It’s a modular home, which is built in a factory and driven to where it is now.


To the untrained eye, modular homes look just like a typical stick-built home that is erected on site by carpenters.

But modular homes can be built in only two weeks, compared to the months or years it may take for carpenters to build a stick-built home.


Robert Brent, owner and operator of Louisiana Modular LLC, works closely with modular home producers and distributes them to the public.


“They’re built to exactly the same code as a stick building,” said Brent. “The banks finance them the same, and the appraisers apprise them the same as stick-built houses, because I’m built to those codes.”

That means that modular homes are just as wind resistant to hurricane winds as stick-built homes.

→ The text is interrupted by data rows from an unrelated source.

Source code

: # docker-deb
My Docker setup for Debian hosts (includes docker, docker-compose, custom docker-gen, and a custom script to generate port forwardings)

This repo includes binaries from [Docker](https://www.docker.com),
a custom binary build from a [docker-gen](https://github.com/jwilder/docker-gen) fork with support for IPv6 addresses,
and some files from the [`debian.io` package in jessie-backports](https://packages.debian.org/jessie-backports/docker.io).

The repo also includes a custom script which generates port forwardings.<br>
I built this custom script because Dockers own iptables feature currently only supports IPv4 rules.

In fact, FEMA conducted a study assessing the destruction after Hurricane Andrew, and they concluded that modular homes and masonry homes fared best compared to other types of construction.


Although most manufactured homes depreciate in value over time, a well-built modular home should have the same longevity as a stick-built home, appreciating its value over time.

Modular homes are built in indoor factories, meaning that Mother Nature won’t slow down the building process.


“So when it’s raining outside, they’re underneath the roof,” said Brent. “It’s an assembly line with a house on it. So regardless of the weather, it takes two weeks to build this house. There’s no weather delays in those two weeks, because it’s inside every day.”


Because the modular home is built in a factory, the site work can be completed at the same time, which also cuts production time.

Affordable Homes of Louisiana owner Captain Brett Rutledge said customers can request modular homes with one story, two stories, three sections or five sections.


“They would customize it completely to what the person wanted,” said Rutledge. “You can draw pretty much anything that you want built.”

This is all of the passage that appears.